Source texts of formatted documents

+ + + + +

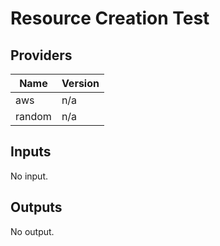 # Resource Creation Test


<!-- BEGIN TFDOCS -->
## Providers

| Name | Version |
|------|---------|
| aws | n/a |
| random | n/a |

## Inputs

No input.

## Outputs

No output.

<!-- END TFDOCS -->
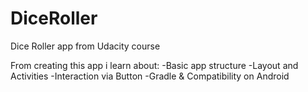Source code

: # DiceRoller
Dice Roller app from Udacity course 

From creating this app i learn about:
-Basic app structure
-Layout and Activities
-Interaction via Button
-Gradle & Compatibility on Android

+ + + + +

Exercise directions >>
Restate the data above word for word, so that the only difference is the missing pictures.

Answer to this exercise >>
 # Resource Creation Test


<!-- BEGIN TFDOCS -->
## Providers

| Name | Version |
|------|---------|
| aws | n/a |
| random | n/a |

## Inputs

No input.

## Outputs

No output.

<!-- END TFDOCS -->
Source code

: # DiceRoller
Dice Roller app from Udacity course 

From creating this app i learn about:
-Basic app structure
-Layout and Activities
-Interaction via Button
-Gradle & Compatibility on Android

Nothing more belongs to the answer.